I chanced upon a small item in a publishing industry newsletter, noting that "Rhodes Scholar Chaya Bhuvaneswar's" novel "Jackson Heights" had been picked up by Spiegel & Grau, a division of Random House that also publishes Ayaan Hirsi Ali, Nicholas Kristof, Suze Orman and Howard Stern.
"Jackson Heights" won't be out for a while but we asked Chaya, a physician by day (who's expecting any day now), to tell us a little about the book and how it came to be.
What's "Jackson Heights" about?
The story overall is a simple one. One summer, two girls come of
age, sexually and otherwise, as they investigate a story for their
student newspaper that turns out to unveil sex trafficking and various
forms of dishonesty masquerading as piety. On their journey, they also
learn about surviving violence-- from an unexpected event that involves
them directly, rather than just as reporters. [more about the plot below]
Tell us a little about yourself and what inspired your book.
I was born in Queens and the first place my parents lived in the US with me as a small baby (after a hideous walk-up in Staten Island) was an only slightly-less-crummy walk-up in Jackson Heights, which I have happy pictures of that do not obscure the huge water stains on the walls and my uncle holding me before he left for Canada to escape the Vietnam War draft. My dad got deported, having come here through a program that solicited doctors from South Asia which he convinced my mom to participate in after watching too many ‘Three Stooges’ movies and deciding that America was the place to be... but it was pretty hard at first to sort out his immigration status and my mom supported us on the (even then puny) salary of a pediatrics resident.
We made a partially upward move to a quieter street in Flushing a few years after, which made it inside the line for a good elementary school -- though the house itself was across the street from a public housing complex where I went to day-camp. My mom got a job in a public health clinic in Corona which she only retired from a few years ago, and found an Indian babysitter who lived in Jackson Heights. At first I alone, then with my brother, would be dropped off there and spend much of our time peering out of a window and trying to escape the somber dialogue of Doordarshan’s Ramayana, playing 24-7. The next move that my parents had hoped for, and that the rest of the much tonier South Indian immigrant community implied that they were very late in making, would have been to the suburbs -- but that didn’t happen. Instead my dad spent long years not working because of health problems and my brother had multiple disabilities requiring expensive special services, so we stayed put, fluidly moving between Flushing and Jackson Heights. I lived at the library when we couldn’t afford babysitters. Getting away from the rodents in our modest house (which was pretty close to sewage as well, like most public housing) was also a plus.

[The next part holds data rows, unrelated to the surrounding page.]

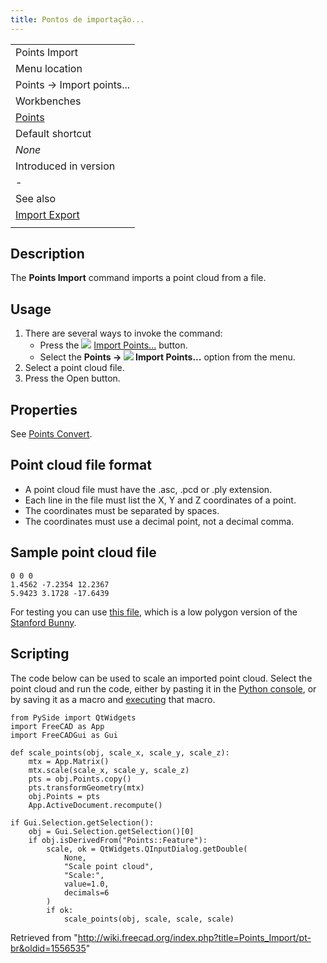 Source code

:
 ```yaml
---
title: Pontos de importação...
---
```

|  |
| --- |
| Points Import |
| Menu location |
| Points → Import points... |
| Workbenches |
| [Points](/Points_Workbench "Points Workbench") |
| Default shortcut |
| *None* |
| Introduced in version |
| - |
| See also |
| [Import Export](/Import_Export "Import Export") |
|  |

## Description

The **Points Import** command imports a point cloud from a file.

## Usage

1. There are several ways to invoke the command:
   * Press the ![](/images/Points_Import.svg) [Import Points...](/Points_Import "Points Import") button.
   * Select the **Points → ![](/images/Points_Import.svg) Import Points...** option from the menu.
2. Select a point cloud file.
3. Press the Open button.

## Properties

See [Points Convert](/Points_Convert "Points Convert").

## Point cloud file format

* A point cloud file must have the .asc, .pcd or .ply extension.
* Each line in the file must list the X, Y and Z coordinates of a point.
* The coordinates must be separated by spaces.
* The coordinates must use a decimal point, not a decimal comma.

## Sample point cloud file

```
0 0 0
1.4562 -7.2354 12.2367
5.9423 3.1728 -17.6439

```

For testing you can use [this file](https://raw.githubusercontent.com/FreeCAD/Examples/master/Point_cloud_ExampleFiles/PointCloud-Data_Stanford-Bunny.asc), which is a low polygon version of the [Stanford Bunny](http://graphics.stanford.edu/data/3Dscanrep/).

## Scripting

The code below can be used to scale an imported point cloud. Select the point cloud and run the code, either by pasting it in the [Python console](/Python_console "Python console"), or by saving it as a macro and [executing](/Std_DlgMacroExecute "Std DlgMacroExecute") that macro.

```
from PySide import QtWidgets
import FreeCAD as App
import FreeCADGui as Gui

def scale_points(obj, scale_x, scale_y, scale_z):
    mtx = App.Matrix()
    mtx.scale(scale_x, scale_y, scale_z)
    pts = obj.Points.copy()
    pts.transformGeometry(mtx)
    obj.Points = pts
    App.ActiveDocument.recompute()

if Gui.Selection.getSelection():
    obj = Gui.Selection.getSelection()[0]
    if obj.isDerivedFrom("Points::Feature"):
        scale, ok = QtWidgets.QInputDialog.getDouble(
            None,
            "Scale point cloud",
            "Scale:",
            value=1.0,
            decimals=6
        )
        if ok:
            scale_points(obj, scale, scale, scale)

```

Retrieved from "<http://wiki.freecad.org/index.php?title=Points_Import/pt-br&oldid=1556535>"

Going to the Bowne Street temple every few days for one special prayer or another, we were always at the margins of our particular immigrant community, and it is this highly religious, fascinatingly insular community that forms one of the subjects of the book -- devoutly Hindu, aspiring to be suburban, but not quite getting there, its members always watching each other, comparing, gossiping. One of the deep satisfactions of writing fiction became, for me, a way not only to observe, and at times satirize, but to regain a full voice in a place where not having things -- money, fancy clothes, Bharat Natyam dance lessons, cars, cheesy and fancy receptions and arangetrams, etcetera -- could make people not even hear you.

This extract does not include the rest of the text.